BookmarkSubscribeRSS Feed
taupirho
Calcite | Level 5

I currently use the following code to read a list of variable names

 

data list_of_tables ;
infile datalines;
input TABLE_NAME & $40.;
datalines;
TABLE_1
TABLE_2
;
run;

Lets say I had a variable number of TABLE_N's to read in like this ie in one run  it would be 3, the next run it might be 5 etc ... . Is there a way to do this?

19 REPLIES 19
PaigeMiller
Diamond | Level 26

I feel like I'm missing the point of your question. If you want to read in five table names, you would use this code. So what am I not understanding?

 


data list_of_tables ;
infile datalines;
input TABLE_NAME & $40.;
datalines;
TABLE_1
TABLE_2
TABLE_3
TABLE_4
TABLE_5
;
run;
--
Paige Miller
taupirho
Calcite | Level 5

Let's say I had  large datasets that I wanted to divide up into smaller datasets and then process each new sub-set of data. On one run the sub-division might give me 3 sub-sets, TABLE_1, TABLE_2, TABLE_3 . On another run it might give me 100 sub-sets, TABLE_1-100  etc ...

PaigeMiller
Diamond | Level 26

Are you trying to say that this is part of some larger activity, where sometimes there are 100 datasets and sometimes there are 600 datasets and sometimes there are 7 dataset, and you want this splitting to happen automatically? How would you know how many datasets there are? What are the rules to do the splitting?

--
Paige Miller
taupirho
Calcite | Level 5

Something like that. There are multiple datasets as input. Each input dataset is to be split up depending on its size.

 

Input dataset1 might end up being split up into 5 sub datasets, input dataset2 might be split up into 10 sub-datasets.

 

At the end of each input dataset splitting I'll know how many sub-sets it was split into. How do I then cycle through and get the name of each sub-set into a variable that I can use to process it.

PaigeMiller
Diamond | Level 26

@taupirho wrote:

Something like that. There are multiple datasets as input. Each input dataset is to be split up depending on its size.

 

Input dataset1 might end up being split up into 5 sub datasets, input dataset2 might be split up into 10 sub-datasets.

 

At the end of each input dataset splitting I'll know how many sub-sets it was split into. How do I then cycle through and get the name of each sub-set into a variable that I can use to process it.

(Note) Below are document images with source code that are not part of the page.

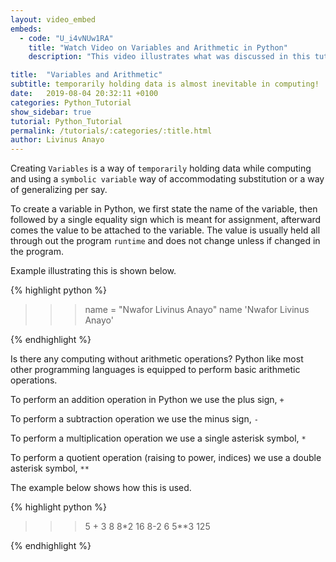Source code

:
 ```yaml
---
layout: video_embed
embeds:
  - code: "U_i4vNUw1RA"
    title: "Watch Video on Variables and Arithmetic in Python"
    description: "This video illustrates what was discussed in this tutorial"

title:  "Variables and Arithmetic"
subtitle: temporarily holding data is almost inevitable in computing!
date:   2019-08-04 20:32:11 +0100
categories: Python_Tutorial
show_sidebar: true
tutorial: Python_Tutorial
permalink: /tutorials/:categories/:title.html
author: Livinus Anayo
---
```


Creating `Variables` is a way of `temporarily` holding data while computing and using a `symbolic variable` way of accommodating substitution or a way of generalizing per say.

To create a variable in Python, we first state the name of the variable, then followed by a single equality sign which is meant for assignment, afterward comes the value to be attached to the variable. The value is usually held all through out the program `runtime` and does not change unless if changed in the program.

Example illustrating this is shown below.

{% highlight python %}

>>> name = "Nwafor Livinus Anayo"
>>> name
'Nwafor Livinus Anayo'
>>>

{% endhighlight %}

Is there any computing without arithmetic operations? Python like most other programming languages is equipped to perform basic arithmetic operations.

To perform an addition operation in Python we use the plus sign, `+`

To perform a subtraction operation we use the minus sign, `-`

To perform a multiplication operation we use a single asterisk symbol, `*`

To perform a quotient operation (raising to power, indices) we use a double asterisk symbol, `**`

The example below shows how this is used.

{% highlight python %}

>>> 5 + 3
8
>>> 8*2
16
>>> 8-2
6
>>> 5**3
125
>>>

{% endhighlight %}
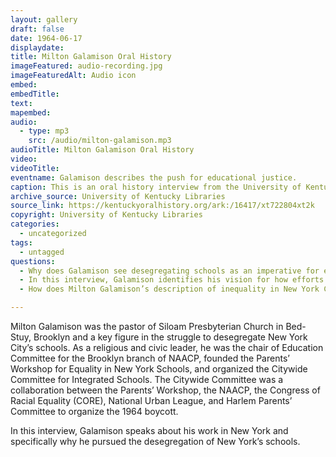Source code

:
 ```yaml
---
layout: gallery
draft: false
date: 1964-06-17
displaydate:
title: Milton Galamison Oral History
imageFeatured: audio-recording.jpg
imageFeaturedAlt: Audio icon
embed: 
embedTitle: 
text: 
mapembed:
audio:
  - type: mp3
    src: /audio/milton-galamison.mp3
audioTitle: Milton Galamison Oral History
video:
videoTitle: 
eventname: Galamison describes the push for educational justice.
caption: This is an oral history interview from the University of Kentucky’s library with Milton Galamison that discusses school segregation/desegregation and the 1964 Boycott. The excerpted interview includes Galamison’s remarks on why the push for integrated education and how the struggle for educational justice moves forward.
archive_source: University of Kentucky Libraries
source_link: https://kentuckyoralhistory.org/ark:/16417/xt722804xt2k
copyright: University of Kentucky Libraries
categories:
  - uncategorized
tags:
  - untagged
questions:
  - Why does Galamison see desegregating schools as an imperative for equality?
  - In this interview, Galamison identifies his vision for how efforts to desegregate schools move forward. What is that vision and how do you think he would set out to achieve it?
  - How does Milton Galamison’s description of inequality in New York City schools in 1964 compare to New York City schools today? Is there the same type of segregation and inequality? Explain your answer.

---
```


Milton Galamison was the pastor of Siloam Presbyterian Church in Bed-Stuy, Brooklyn and a key figure in the struggle to desegregate New York City’s schools. As a religious and civic leader, he was the chair of Education Committee for the Brooklyn branch of NAACP, founded the Parents’ Workshop for Equality in New York Schools, and organized the Citywide Committee for Integrated Schools. The Citywide Committee was a collaboration between the Parents’ Workshop, the NAACP, the Congress of Racial Equality (CORE), National Urban League, and Harlem Parents’ Committee to organize the 1964 boycott.

In this interview, Galamison speaks about his work in New York and specifically why he pursued the desegregation of New York’s schools.
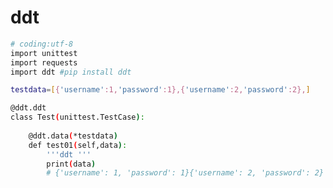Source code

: <!--
 * @Descripttion: 
 * @Author: zlj
 * @Date: 2020-05-19 15:45:31
 -->
# ddt
```.bash
# coding:utf-8
import unittest
import requests
import ddt #pip install ddt

testdata=[{'username':1,'password':1},{'username':2,'password':2},]

@ddt.ddt
class Test(unittest.TestCase):
   
    @ddt.data(*testdata)
    def test01(self,data):
        '''ddt '''
        print(data)
        # {'username': 1, 'password': 1}{'username': 2, 'password': 2}

```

So you know how many sub-sets it was split into, but how would any SAS code that we write know?

--
Paige Miller
andreas_lds
Jade | Level 19

And why do you have to split the dataset at all?

Splitting datasets requires additional code for splitting, even more code to process the fragments and another amount of code to add everything together at the end.

PaigeMiller
Diamond | Level 26

@andreas_lds wrote:

And why do you have to split the dataset at all?

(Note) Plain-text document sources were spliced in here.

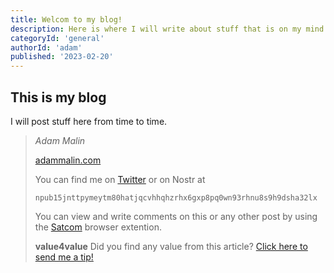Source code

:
 ```yaml
---
title: Welcom to my blog!
description: Here is where I will write about stuff that is on my mind.
categoryId: 'general'
authorId: 'adam'
published: '2023-02-20'
---
```


## This is my blog

I will post stuff here from time to time. 

> *Adam Malin*
> 
> [adammalin.com](https://adammalin.com)
> 
> You can find me on [Twitter](https://twitter.com/thePR0M3TH3AN) or on Nostr at
> 
> `npub15jnttpymeytm80hatjqcvhhqhzrhx6gxp8pq0wn93rhnu8s9h9dsha32lx`
>
> You can view and write comments on this or any other post by using the [Satcom](https://github.com/jinglescode/web-content-conversation) browser extention.
>
> **value4value**
> Did you find any value from this article? [Click here to send me a tip!](https://adammalin.com/tip)


<div id="nostr-embed-npub15jnttpymeytm80hatjqcvhhqhzrhx6gxp8pq0wn93rhnu8s9h9dsha32lx"></div>
<script>
!(function () {
  const n=document.createElement('script');
  n.type='text/javascript';
  n.async=!0;
  n.src='https://cdn.jsdelivr.net/gh/nostrband/nostr-embed@0.1.16/dist/nostr-embed.js';
  const options = {
    showZaps: true,
    showCopyAddr: false,
    hideNostrich: false,
    showFollowing: true,
  };
  n.onload=function () {
    nostrEmbed.init(
      'npub15jnttpymeytm80hatjqcvhhqhzrhx6gxp8pq0wn93rhnu8s9h9dsha32lx',
      '#nostr-embed-npub15jnttpymeytm80hatjqcvhhqhzrhx6gxp8pq0wn93rhnu8s9h9dsha32lx',
      '',
      options
    );
  };
  const a=document.getElementsByTagName('script')[0];
  a.parentNode.insertBefore(n, a);
})();
</script>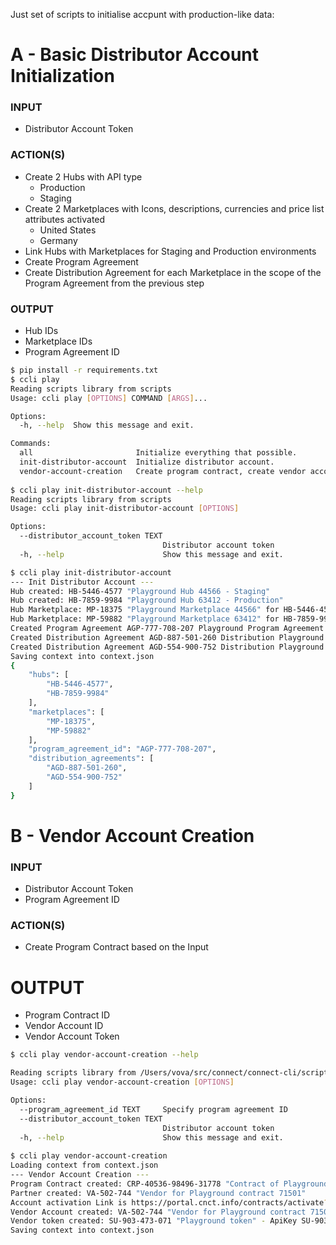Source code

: Just set of scripts to initialise accpunt with production-like data:

# A - Basic Distributor Account Initialization
### INPUT
* Distributor Account Token
### ACTION(S)
* Create 2 Hubs with API type 
  - Production
  - Staging
* Create 2 Marketplaces with Icons, descriptions, currencies and price list attributes activated
  -  United States
  -  Germany
* Link Hubs with Marketplaces for Staging and Production environments
* Create Program Agreement
* Create Distribution Agreement for each Marketplace in the scope of the Program Agreement from the previous step
### OUTPUT
* Hub IDs
* Marketplace IDs
* Program Agreement ID

```bash
$ pip install -r requirements.txt
$ ccli play
Reading scripts library from scripts
Usage: ccli play [OPTIONS] COMMAND [ARGS]...

Options:
  -h, --help  Show this message and exit.

Commands:
  all                       Initialize everything that possible.
  init-distributor-account  Initialize distributor account.
  vendor-account-creation   Create program contract, create vendor account.
  
$ ccli play init-distributor-account --help
Reading scripts library from scripts
Usage: ccli play init-distributor-account [OPTIONS]

Options:
  --distributor_account_token TEXT
                                  Distributor account token
  -h, --help                      Show this message and exit.

$ ccli play init-distributor-account
--- Init Distributor Account ---
Hub created: HB-5446-4577 "Playground Hub 44566 - Staging"
Hub created: HB-7859-9984 "Playground Hub 63412 - Production"
Hub Marketplace: MP-18375 "Playground Marketplace 44566" for HB-5446-4577
Hub Marketplace: MP-59882 "Playground Marketplace 63412" for HB-7859-9984
Created Program Agreement AGP-777-708-207 Playground Program Agreement 5366
Created Distribution Agreement AGD-887-501-260 Distribution Playground Program Agreement 5366 for MP-18375
Created Distribution Agreement AGD-554-900-752 Distribution Playground Program Agreement 5366 for MP-59882
Saving context into context.json
{
    "hubs": [
        "HB-5446-4577",
        "HB-7859-9984"
    ],
    "marketplaces": [
        "MP-18375",
        "MP-59882"
    ],
    "program_agreement_id": "AGP-777-708-207",
    "distribution_agreements": [
        "AGD-887-501-260",
        "AGD-554-900-752"
    ]
}
```

# B - Vendor Account Creation
### INPUT
* Distributor Account Token
* Program Agreement ID
### ACTION(S)
* Create Program Contract based on the Input
# OUTPUT
* Program Contract ID
* Vendor Account ID
* Vendor Account Token

```bash
$ ccli play vendor-account-creation --help

Reading scripts library from /Users/vova/src/connect/connect-cli/scripts
Usage: ccli play vendor-account-creation [OPTIONS]

Options:
  --program_agreement_id TEXT     Specify program agreement ID
  --distributor_account_token TEXT
                                  Distributor account token
  -h, --help                      Show this message and exit.
  
$ ccli play vendor-account-creation 
Loading context from context.json
--- Vendor Account Creation ---
Program Contract created: CRP-40536-98496-31778 "Contract of Playground Program Agreement 4162"
Partner created: VA-502-744 "Vendor for Playground contract 71501"
Account activation Link is https://portal.cnct.info/contracts/activate?secret=...
Vendor Account created: VA-502-744 "Vendor for Playground contract 71501"
Vendor token created: SU-903-473-071 "Playground token" - ApiKey SU-903-473-071:...
Saving context into context.json
```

Splitting datasets requires additional code for splitting, even more code to process the fragments and another amount of code to add everything together at the end.


I agree with this, usually you would not want to do this.

 

The exception where you would want to do this is if you are parallelizing some very time consuming task, and you can run parts of this task on different remote computers simultaneously. So, @taupirho, are you in this situation, or not?

--
Paige Miller
taupirho
Calcite | Level 5

We are doing some numerical and frequency analysis a series of big datasets. A small data set would be 2.5 Gb and going up to 500Gb.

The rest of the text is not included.